» **Task directions**:
Sort through the entries below and pull out lines containing the word "left".

» **Data for review**:
[Start of Attachment]

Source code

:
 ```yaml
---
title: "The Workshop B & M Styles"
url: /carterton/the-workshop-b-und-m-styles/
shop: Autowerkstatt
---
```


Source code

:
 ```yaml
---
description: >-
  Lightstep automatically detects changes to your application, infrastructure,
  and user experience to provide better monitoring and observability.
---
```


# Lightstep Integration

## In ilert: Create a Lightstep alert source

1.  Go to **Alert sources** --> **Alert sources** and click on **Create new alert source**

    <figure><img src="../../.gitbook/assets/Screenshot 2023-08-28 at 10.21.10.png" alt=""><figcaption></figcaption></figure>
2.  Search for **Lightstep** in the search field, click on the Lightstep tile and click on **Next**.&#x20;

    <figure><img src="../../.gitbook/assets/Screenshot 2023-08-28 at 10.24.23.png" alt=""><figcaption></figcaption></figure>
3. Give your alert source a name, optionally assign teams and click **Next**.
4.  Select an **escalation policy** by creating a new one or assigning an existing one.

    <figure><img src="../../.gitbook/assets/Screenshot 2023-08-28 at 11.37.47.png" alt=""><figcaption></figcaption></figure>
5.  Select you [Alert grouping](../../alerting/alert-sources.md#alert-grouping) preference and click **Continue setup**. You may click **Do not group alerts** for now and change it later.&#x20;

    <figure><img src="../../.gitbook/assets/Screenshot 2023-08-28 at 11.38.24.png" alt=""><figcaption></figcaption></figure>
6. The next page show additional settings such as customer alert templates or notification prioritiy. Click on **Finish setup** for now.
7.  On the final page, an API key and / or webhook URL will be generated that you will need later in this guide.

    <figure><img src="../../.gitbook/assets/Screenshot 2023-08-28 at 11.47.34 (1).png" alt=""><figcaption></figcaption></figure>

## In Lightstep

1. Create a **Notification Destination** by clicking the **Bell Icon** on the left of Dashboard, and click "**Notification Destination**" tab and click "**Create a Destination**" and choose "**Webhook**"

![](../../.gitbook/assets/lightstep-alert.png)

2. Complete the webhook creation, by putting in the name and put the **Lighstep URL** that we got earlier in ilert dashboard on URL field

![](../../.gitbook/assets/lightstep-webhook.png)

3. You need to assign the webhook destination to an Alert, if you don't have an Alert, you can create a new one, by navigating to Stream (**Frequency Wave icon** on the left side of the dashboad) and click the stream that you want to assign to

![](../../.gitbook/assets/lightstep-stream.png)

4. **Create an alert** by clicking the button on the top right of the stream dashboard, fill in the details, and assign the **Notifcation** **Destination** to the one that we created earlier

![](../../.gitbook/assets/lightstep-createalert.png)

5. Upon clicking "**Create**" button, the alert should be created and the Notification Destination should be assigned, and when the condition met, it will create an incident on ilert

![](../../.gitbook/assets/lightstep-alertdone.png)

[End of Attachment]
[Start of Attachment]

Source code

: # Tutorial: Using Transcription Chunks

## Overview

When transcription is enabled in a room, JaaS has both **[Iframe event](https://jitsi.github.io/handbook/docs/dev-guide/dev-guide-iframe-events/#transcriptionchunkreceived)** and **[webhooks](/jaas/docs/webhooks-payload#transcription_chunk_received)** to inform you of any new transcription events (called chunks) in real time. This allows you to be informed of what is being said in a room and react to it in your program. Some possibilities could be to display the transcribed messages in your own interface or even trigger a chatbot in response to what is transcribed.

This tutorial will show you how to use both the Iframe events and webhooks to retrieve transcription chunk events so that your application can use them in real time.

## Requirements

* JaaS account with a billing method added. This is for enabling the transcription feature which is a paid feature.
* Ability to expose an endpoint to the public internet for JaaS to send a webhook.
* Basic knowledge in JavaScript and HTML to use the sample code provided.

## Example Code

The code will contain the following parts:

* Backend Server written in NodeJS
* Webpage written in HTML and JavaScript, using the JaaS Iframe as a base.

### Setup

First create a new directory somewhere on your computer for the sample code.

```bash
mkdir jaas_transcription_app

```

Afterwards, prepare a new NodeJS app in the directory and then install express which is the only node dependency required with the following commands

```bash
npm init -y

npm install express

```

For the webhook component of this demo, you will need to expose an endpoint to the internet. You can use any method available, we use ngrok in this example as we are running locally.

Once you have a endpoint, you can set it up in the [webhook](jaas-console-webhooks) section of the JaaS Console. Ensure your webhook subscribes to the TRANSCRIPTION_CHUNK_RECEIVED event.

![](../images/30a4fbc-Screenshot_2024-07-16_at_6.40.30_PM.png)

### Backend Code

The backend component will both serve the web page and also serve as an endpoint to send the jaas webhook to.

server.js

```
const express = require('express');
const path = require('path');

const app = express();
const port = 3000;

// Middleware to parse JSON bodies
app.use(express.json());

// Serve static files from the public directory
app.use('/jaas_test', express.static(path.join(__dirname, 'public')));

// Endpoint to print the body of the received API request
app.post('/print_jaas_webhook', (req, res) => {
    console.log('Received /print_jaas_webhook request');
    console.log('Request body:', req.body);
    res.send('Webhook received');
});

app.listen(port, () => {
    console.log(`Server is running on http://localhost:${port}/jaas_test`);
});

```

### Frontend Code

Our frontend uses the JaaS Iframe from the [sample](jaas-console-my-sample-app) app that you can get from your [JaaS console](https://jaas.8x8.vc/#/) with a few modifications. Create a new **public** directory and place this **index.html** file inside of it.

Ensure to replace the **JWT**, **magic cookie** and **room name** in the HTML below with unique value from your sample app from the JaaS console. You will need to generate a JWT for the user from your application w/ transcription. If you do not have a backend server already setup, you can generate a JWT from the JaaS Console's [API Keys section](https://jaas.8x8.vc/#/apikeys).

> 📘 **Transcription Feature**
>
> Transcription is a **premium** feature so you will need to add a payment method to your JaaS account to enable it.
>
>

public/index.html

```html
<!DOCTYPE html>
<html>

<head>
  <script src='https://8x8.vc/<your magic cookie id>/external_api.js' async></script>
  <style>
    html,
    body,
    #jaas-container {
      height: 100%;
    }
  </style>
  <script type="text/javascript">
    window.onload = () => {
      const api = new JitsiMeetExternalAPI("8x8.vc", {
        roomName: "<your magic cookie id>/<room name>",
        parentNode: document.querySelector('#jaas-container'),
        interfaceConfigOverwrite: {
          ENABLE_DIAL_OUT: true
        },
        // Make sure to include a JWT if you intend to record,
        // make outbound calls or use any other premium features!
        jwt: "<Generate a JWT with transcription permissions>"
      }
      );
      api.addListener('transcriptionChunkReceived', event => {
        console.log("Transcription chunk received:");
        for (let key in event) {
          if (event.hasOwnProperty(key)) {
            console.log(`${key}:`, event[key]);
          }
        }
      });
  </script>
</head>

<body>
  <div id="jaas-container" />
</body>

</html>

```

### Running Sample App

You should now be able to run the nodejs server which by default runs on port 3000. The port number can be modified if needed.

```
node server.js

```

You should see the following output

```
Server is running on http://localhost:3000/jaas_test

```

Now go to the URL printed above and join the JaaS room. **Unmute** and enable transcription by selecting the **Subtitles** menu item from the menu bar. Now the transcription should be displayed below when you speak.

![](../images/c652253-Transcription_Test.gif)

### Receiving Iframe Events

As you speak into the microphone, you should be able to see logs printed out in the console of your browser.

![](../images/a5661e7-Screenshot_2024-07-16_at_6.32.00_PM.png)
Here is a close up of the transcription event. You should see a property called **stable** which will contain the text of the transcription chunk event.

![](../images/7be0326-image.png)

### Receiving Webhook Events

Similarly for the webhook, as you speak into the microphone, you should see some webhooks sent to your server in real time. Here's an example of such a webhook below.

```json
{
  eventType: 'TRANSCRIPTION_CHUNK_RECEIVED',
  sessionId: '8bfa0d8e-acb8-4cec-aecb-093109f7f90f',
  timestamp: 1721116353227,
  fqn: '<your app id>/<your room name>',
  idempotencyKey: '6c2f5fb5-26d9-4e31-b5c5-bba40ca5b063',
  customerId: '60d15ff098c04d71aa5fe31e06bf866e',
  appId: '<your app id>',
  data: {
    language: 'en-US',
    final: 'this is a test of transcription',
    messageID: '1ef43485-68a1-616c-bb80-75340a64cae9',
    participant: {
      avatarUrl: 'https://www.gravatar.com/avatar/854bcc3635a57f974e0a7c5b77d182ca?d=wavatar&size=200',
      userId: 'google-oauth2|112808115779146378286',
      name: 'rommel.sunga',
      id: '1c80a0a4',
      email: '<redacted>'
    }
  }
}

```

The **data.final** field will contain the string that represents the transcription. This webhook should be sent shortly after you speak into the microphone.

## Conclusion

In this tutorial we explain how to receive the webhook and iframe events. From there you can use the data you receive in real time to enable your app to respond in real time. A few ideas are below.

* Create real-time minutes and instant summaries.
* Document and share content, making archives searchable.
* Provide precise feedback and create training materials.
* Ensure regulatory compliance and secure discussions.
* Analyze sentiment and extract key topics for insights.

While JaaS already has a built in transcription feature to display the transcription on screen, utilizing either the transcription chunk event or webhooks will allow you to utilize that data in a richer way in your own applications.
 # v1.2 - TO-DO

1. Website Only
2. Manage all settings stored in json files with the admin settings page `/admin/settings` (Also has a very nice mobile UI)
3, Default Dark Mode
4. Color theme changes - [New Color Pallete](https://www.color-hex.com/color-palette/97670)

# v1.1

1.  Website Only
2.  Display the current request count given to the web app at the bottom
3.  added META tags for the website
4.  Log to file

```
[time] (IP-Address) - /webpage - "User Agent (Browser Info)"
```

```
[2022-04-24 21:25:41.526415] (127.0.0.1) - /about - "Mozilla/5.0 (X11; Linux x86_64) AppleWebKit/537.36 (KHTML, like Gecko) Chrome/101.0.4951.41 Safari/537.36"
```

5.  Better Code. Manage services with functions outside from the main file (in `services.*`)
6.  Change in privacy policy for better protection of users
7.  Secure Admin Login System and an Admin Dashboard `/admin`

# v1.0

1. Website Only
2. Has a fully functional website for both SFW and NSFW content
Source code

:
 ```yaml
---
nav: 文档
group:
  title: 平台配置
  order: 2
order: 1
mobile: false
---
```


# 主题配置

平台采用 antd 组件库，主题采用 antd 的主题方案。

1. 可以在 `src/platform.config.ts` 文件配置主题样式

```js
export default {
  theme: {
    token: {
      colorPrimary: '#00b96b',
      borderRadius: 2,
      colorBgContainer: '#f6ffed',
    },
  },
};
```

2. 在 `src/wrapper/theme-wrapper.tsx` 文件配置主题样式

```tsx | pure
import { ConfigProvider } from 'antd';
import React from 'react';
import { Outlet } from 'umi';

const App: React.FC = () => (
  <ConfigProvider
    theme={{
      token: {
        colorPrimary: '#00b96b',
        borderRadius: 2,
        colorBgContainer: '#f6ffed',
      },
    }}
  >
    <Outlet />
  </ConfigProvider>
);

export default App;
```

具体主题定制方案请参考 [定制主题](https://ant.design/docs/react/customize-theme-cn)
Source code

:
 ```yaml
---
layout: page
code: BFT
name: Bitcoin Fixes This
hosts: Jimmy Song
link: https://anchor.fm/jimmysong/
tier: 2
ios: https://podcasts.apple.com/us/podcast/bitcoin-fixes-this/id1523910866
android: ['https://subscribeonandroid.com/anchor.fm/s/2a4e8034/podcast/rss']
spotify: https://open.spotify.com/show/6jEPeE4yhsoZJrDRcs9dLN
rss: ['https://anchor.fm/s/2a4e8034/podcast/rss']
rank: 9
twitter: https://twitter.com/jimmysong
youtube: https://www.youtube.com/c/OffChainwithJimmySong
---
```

[End of Attachment]

» **Response**:
1. Create a **Notification Destination** by clicking the **Bell Icon** on the left of Dashboard, and click "**Notification Destination**" tab and click "**Create a Destination**" and choose "**Webhook**"
3. You need to assign the webhook destination to an Alert, if you don't have an Alert, you can create a new one, by navigating to Stream (**Frequency Wave icon** on the left side of the dashboad) and click the stream that you want to assign to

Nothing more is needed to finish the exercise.